◆ YOUR GOAL: Using the material that follows, output exactly the lines from the one containing "To deploy SNS locally without" through the one containing "your account balance.", with both ends kept.

GIVEN INFORMATION START

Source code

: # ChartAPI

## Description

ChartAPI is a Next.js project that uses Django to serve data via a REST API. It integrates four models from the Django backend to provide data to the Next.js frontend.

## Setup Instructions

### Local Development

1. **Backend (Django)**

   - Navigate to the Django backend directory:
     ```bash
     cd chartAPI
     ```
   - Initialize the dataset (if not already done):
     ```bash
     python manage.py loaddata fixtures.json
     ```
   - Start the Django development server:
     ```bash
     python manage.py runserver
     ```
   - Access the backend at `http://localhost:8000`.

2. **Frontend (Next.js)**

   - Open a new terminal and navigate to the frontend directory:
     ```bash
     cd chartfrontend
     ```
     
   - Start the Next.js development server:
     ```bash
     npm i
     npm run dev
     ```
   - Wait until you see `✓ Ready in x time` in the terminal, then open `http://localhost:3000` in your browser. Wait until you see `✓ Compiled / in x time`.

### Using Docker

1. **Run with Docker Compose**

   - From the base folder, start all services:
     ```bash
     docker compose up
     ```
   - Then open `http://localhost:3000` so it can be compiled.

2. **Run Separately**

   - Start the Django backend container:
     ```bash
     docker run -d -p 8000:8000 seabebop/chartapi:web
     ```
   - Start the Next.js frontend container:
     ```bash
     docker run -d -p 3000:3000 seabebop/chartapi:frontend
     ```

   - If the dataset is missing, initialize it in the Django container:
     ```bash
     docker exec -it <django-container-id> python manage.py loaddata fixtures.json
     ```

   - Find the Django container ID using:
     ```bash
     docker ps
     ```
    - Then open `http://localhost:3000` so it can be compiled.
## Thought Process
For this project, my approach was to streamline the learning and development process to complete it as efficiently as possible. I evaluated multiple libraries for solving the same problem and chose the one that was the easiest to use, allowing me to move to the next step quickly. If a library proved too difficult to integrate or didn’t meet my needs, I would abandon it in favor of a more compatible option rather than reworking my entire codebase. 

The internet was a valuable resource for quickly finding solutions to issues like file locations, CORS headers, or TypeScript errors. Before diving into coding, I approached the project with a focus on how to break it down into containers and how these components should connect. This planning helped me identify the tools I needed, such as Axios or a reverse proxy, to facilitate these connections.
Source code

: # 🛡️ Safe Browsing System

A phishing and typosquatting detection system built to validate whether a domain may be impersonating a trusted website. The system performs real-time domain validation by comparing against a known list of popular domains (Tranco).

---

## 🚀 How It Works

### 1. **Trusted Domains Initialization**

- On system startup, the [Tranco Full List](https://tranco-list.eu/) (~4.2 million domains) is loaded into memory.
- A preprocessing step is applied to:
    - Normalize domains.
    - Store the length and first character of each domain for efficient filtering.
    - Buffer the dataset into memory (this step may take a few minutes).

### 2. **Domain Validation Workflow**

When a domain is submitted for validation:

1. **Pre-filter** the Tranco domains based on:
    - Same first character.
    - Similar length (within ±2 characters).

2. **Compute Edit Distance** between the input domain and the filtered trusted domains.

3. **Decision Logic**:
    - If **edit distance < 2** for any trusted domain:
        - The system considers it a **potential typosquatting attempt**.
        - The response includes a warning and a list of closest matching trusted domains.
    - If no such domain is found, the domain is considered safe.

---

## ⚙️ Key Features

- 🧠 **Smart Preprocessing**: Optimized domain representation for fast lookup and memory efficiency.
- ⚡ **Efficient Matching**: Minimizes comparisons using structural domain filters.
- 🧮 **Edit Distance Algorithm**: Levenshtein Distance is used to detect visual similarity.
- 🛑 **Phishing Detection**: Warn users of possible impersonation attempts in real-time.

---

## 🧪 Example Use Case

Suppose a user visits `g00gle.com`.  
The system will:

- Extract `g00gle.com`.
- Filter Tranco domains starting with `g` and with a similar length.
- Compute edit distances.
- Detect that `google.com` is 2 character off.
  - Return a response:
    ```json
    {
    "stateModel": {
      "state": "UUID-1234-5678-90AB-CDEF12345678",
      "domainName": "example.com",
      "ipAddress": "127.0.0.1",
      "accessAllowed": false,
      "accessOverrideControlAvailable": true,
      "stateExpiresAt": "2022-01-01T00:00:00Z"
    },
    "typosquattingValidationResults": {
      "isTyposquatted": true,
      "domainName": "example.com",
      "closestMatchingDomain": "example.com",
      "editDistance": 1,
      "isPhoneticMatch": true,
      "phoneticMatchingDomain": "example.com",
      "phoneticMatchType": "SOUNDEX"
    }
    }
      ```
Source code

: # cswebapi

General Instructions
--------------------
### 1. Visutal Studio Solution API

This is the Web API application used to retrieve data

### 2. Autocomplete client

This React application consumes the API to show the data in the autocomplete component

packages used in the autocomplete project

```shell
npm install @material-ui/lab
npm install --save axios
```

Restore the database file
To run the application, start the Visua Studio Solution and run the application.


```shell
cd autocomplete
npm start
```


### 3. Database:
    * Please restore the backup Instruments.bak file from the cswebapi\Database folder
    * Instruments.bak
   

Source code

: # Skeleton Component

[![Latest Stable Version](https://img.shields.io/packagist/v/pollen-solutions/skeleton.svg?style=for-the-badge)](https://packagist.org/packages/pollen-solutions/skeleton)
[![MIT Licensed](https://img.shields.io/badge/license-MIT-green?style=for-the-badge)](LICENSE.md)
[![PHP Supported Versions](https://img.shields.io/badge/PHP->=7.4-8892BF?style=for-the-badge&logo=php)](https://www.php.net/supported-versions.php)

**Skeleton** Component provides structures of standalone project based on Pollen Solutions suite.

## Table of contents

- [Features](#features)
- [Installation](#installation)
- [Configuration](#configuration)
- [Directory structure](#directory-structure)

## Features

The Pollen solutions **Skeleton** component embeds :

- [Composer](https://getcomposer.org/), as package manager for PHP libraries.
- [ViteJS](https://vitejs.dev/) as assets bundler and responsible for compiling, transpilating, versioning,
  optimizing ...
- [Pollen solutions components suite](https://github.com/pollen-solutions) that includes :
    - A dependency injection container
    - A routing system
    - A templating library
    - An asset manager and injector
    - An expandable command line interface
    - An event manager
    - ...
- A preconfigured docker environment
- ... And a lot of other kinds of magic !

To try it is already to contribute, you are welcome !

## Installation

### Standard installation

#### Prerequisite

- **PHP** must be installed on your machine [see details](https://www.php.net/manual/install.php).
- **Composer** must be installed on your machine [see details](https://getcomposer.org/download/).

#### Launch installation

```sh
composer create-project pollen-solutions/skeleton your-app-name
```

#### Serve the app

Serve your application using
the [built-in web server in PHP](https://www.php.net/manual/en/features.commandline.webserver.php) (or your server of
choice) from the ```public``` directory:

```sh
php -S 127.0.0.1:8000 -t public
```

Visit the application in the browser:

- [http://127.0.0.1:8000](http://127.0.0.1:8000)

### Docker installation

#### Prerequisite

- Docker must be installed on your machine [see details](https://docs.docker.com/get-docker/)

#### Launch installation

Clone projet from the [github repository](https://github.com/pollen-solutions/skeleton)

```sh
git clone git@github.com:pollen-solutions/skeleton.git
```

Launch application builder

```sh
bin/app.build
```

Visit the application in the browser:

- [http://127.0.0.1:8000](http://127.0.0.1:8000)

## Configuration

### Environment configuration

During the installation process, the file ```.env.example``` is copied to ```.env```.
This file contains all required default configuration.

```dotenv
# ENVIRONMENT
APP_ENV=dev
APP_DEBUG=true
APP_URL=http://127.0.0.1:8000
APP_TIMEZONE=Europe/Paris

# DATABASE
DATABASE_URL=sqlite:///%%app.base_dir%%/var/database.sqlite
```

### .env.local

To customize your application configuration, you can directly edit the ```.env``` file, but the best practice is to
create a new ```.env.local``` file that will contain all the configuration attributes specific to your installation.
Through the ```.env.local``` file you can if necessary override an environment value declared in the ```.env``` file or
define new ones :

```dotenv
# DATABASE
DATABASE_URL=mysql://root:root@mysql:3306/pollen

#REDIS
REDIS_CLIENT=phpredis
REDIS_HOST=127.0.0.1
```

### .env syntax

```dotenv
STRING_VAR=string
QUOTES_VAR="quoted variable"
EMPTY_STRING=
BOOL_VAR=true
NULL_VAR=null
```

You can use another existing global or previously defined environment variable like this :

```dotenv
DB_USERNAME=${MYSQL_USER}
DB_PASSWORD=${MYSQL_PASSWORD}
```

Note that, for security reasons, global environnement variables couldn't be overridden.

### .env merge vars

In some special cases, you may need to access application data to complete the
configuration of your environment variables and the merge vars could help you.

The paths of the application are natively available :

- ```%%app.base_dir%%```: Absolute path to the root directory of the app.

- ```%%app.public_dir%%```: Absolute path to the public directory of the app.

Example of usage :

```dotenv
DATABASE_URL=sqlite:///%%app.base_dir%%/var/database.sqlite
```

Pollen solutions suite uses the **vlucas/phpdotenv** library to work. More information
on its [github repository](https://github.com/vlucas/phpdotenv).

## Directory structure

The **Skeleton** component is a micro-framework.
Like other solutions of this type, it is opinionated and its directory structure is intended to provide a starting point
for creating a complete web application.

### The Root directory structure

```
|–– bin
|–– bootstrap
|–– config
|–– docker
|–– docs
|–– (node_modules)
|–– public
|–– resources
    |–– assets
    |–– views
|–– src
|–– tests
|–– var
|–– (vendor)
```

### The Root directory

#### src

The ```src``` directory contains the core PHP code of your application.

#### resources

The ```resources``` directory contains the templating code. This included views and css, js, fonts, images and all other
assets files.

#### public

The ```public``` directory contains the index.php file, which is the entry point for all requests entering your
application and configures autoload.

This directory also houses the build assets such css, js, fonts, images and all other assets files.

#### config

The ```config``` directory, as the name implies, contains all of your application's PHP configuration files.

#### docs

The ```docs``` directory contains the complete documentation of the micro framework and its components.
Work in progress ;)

GIVEN INFORMATION END
GIVEN INFORMATION START

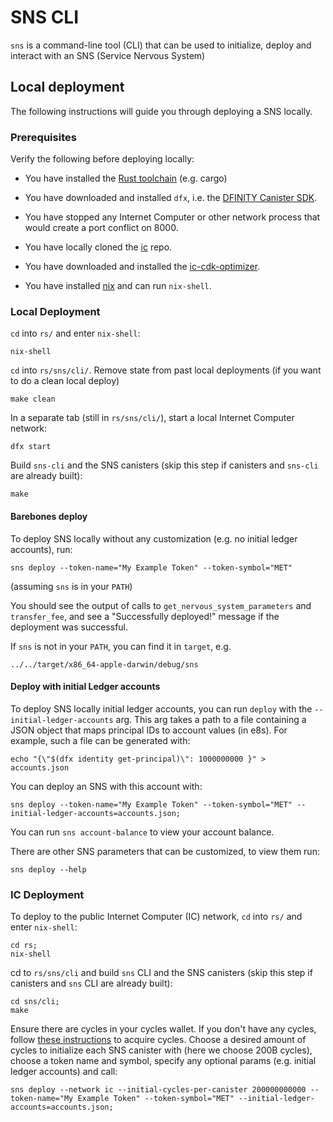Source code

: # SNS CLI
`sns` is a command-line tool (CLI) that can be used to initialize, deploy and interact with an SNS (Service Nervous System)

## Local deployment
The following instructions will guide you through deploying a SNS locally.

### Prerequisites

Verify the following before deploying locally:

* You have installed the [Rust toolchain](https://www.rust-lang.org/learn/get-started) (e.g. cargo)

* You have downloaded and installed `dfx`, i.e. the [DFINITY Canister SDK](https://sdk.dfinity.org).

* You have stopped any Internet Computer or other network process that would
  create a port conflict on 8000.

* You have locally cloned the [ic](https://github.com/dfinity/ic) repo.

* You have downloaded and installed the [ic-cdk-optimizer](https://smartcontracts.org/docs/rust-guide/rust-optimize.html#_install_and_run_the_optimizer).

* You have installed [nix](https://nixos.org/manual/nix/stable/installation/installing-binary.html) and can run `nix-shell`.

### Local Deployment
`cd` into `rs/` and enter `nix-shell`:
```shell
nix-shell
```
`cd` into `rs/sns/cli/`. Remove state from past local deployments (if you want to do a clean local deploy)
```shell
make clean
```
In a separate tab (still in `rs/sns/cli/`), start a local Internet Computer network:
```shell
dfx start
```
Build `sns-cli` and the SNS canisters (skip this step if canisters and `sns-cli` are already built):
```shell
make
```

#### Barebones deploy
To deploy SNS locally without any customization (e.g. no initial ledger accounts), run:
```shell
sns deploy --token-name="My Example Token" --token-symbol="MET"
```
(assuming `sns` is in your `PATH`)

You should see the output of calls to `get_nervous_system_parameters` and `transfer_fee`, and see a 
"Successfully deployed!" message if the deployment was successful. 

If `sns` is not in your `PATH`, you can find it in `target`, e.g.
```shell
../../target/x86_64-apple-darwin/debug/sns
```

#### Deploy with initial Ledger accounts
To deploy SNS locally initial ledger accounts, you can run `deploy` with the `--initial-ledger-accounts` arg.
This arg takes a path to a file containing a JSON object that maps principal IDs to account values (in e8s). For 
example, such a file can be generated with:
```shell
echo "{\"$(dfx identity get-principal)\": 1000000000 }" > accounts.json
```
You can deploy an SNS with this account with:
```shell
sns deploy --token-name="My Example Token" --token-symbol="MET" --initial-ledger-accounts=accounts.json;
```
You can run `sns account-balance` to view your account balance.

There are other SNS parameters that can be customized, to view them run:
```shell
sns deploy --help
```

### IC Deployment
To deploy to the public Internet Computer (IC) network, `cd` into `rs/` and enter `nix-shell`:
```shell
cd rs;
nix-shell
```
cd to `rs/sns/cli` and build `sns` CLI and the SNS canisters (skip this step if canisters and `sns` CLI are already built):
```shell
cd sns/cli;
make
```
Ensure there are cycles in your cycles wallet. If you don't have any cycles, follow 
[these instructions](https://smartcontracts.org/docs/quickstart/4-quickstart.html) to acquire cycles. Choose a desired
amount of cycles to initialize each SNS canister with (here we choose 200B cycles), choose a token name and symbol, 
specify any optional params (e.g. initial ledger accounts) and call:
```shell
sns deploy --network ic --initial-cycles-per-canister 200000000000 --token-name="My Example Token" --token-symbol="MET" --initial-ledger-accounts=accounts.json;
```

GIVEN INFORMATION END

◆ FINAL ANSWER:
To deploy SNS locally without any customization (e.g. no initial ledger accounts), run:
```shell
sns deploy --token-name="My Example Token" --token-symbol="MET"
```
(assuming `sns` is in your `PATH`)

You should see the output of calls to `get_nervous_system_parameters` and `transfer_fee`, and see a 
"Successfully deployed!" message if the deployment was successful. 

If `sns` is not in your `PATH`, you can find it in `target`, e.g.
```shell
../../target/x86_64-apple-darwin/debug/sns
```

#### Deploy with initial Ledger accounts
To deploy SNS locally initial ledger accounts, you can run `deploy` with the `--initial-ledger-accounts` arg.
This arg takes a path to a file containing a JSON object that maps principal IDs to account values (in e8s). For 
example, such a file can be generated with:
```shell
echo "{\"$(dfx identity get-principal)\": 1000000000 }" > accounts.json
```
You can deploy an SNS with this account with:
```shell
sns deploy --token-name="My Example Token" --token-symbol="MET" --initial-ledger-accounts=accounts.json;
```
You can run `sns account-balance` to view your account balance.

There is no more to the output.